_Instructions to follow_
Gather all lines in the data that hold the string "Austin".

_Stored data_
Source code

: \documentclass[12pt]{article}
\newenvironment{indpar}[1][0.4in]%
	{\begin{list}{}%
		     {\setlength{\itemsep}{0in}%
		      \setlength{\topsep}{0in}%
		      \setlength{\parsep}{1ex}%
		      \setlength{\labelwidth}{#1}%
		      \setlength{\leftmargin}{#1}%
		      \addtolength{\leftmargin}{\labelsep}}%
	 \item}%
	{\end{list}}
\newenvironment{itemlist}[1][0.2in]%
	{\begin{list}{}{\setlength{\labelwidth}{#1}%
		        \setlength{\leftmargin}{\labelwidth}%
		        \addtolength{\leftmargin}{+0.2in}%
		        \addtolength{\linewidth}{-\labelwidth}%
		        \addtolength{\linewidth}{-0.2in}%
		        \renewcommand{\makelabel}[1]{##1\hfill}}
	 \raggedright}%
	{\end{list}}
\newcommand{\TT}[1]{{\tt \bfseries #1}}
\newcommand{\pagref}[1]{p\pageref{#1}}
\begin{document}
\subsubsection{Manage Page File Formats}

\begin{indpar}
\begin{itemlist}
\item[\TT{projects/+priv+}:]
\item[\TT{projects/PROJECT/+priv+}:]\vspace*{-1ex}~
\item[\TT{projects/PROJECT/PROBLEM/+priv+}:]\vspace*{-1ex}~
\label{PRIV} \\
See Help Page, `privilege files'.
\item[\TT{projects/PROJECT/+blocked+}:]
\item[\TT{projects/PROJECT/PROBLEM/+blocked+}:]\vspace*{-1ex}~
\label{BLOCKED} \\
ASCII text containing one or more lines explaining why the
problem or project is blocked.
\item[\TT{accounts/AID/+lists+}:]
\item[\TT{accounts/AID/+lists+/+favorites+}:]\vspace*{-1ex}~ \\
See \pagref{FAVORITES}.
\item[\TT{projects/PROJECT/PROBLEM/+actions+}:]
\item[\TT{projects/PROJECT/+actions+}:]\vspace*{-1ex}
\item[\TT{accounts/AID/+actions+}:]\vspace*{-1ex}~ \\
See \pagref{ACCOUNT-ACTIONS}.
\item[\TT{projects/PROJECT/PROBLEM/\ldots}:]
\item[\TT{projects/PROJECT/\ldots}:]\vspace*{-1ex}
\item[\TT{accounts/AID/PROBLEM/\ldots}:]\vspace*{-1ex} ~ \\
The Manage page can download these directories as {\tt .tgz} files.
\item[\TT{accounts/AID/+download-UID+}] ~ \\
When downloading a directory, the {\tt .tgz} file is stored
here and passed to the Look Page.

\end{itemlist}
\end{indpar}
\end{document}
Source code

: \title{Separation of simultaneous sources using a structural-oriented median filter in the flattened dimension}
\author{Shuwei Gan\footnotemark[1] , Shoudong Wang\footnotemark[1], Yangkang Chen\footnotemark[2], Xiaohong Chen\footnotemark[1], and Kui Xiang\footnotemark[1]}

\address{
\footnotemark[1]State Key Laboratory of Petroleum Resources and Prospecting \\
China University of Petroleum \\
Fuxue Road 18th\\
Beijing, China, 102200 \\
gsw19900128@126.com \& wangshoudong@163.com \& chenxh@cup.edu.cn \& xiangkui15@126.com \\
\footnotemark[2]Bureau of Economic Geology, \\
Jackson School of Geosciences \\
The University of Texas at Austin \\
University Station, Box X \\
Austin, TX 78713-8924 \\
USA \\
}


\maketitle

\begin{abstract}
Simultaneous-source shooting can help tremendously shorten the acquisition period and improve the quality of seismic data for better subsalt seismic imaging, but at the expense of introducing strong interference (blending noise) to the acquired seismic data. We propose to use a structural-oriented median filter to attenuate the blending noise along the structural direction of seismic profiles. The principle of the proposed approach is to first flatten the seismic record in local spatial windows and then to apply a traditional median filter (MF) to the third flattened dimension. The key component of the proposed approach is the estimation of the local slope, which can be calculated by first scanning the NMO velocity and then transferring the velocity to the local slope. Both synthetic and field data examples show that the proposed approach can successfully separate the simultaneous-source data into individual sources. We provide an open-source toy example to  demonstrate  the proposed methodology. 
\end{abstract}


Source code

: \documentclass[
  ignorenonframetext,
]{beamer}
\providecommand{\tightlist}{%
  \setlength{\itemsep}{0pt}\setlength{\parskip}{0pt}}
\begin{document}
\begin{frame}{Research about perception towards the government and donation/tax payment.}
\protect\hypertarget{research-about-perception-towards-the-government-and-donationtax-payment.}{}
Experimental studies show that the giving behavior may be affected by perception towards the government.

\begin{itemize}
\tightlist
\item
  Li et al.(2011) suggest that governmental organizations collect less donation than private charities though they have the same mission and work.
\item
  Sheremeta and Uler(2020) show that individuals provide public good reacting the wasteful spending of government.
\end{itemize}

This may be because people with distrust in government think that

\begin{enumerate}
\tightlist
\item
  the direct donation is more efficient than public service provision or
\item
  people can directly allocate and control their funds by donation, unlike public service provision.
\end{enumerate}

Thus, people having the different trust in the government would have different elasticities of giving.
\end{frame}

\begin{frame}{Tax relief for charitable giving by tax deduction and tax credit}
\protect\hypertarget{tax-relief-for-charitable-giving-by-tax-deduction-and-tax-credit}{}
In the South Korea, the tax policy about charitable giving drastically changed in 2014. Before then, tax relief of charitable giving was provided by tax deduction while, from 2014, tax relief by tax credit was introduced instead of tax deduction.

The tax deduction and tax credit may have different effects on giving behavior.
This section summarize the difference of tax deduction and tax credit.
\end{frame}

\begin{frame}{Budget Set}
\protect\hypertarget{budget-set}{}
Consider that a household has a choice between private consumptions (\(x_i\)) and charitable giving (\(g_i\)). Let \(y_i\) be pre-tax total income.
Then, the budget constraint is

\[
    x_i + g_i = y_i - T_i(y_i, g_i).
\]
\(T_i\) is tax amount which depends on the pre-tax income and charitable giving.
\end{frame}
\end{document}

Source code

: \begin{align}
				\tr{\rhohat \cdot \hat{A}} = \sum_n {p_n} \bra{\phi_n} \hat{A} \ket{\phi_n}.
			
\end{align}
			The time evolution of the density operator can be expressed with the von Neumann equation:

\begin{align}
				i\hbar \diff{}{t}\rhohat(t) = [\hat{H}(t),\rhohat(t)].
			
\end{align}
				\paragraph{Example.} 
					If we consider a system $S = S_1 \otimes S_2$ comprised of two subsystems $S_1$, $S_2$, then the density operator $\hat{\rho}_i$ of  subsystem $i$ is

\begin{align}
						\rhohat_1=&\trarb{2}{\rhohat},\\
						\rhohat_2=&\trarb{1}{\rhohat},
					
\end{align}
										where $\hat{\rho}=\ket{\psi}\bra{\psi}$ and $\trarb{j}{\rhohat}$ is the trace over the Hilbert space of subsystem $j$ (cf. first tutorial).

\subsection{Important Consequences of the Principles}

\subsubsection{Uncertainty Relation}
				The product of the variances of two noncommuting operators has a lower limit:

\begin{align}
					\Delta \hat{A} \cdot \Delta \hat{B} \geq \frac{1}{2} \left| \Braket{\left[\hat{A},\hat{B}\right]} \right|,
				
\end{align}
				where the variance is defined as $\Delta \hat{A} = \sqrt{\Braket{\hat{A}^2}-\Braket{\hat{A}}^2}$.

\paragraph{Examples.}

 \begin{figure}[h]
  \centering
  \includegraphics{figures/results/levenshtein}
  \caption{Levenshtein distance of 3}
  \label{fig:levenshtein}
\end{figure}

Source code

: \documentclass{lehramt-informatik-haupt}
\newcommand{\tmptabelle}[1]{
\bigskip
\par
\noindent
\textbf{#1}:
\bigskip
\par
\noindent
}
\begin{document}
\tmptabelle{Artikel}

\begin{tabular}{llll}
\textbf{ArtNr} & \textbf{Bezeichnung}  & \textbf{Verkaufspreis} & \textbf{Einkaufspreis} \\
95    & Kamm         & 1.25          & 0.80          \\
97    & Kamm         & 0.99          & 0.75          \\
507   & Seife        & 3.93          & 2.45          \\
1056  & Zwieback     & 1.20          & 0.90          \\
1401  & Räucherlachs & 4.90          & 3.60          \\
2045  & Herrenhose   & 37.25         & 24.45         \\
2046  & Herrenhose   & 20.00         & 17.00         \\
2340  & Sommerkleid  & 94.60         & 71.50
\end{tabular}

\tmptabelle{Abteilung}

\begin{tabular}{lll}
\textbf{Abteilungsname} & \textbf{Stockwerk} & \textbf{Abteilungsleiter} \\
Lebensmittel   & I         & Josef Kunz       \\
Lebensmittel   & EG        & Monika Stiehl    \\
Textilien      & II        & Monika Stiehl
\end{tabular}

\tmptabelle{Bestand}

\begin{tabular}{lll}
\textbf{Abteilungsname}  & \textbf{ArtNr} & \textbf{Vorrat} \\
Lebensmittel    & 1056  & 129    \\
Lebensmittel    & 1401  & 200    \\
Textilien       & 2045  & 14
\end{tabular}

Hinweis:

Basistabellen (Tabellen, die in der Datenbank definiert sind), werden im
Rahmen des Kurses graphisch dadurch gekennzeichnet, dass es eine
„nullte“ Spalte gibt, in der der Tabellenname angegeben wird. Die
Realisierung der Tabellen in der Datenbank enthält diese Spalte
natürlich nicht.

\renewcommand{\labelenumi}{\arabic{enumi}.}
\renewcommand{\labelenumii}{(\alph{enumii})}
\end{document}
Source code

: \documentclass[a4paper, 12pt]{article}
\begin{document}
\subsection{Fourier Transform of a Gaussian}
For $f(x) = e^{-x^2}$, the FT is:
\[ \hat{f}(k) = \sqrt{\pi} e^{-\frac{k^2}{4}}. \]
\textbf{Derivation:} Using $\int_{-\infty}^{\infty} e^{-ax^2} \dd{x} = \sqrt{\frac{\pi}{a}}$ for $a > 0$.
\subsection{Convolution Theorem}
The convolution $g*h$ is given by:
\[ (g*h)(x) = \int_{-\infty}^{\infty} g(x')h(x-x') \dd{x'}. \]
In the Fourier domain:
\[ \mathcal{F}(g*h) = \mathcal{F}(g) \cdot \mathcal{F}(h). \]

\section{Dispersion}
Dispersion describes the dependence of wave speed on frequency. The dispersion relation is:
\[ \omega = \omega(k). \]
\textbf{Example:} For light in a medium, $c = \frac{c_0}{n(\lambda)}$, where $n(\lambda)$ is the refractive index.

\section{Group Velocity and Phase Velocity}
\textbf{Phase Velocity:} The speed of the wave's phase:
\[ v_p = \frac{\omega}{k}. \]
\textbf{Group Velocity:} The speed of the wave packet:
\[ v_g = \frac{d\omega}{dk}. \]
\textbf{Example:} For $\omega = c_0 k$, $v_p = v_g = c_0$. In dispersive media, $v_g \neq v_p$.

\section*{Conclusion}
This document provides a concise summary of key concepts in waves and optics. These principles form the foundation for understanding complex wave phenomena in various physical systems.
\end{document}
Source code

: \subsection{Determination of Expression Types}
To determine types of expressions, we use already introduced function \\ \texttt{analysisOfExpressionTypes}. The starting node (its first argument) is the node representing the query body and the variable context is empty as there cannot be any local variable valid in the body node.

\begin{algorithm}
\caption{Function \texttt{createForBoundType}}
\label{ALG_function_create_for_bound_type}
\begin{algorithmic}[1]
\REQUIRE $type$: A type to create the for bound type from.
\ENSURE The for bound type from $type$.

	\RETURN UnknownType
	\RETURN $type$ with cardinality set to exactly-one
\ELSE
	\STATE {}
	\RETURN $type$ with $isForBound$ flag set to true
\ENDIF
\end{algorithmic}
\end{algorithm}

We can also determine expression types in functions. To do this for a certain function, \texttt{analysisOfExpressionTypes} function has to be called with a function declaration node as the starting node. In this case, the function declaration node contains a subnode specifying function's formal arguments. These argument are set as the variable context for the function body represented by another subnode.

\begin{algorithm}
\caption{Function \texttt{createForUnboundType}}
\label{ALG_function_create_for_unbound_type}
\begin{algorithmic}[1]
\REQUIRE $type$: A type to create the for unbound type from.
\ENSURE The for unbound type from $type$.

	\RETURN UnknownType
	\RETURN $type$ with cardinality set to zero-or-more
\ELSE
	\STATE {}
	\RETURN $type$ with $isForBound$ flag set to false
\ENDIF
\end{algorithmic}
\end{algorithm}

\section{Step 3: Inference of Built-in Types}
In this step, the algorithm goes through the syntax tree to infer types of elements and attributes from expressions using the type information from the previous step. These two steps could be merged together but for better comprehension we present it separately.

_Solution to the problem_
The University of Texas at Austin \\
Austin, TX 78713-8924 \\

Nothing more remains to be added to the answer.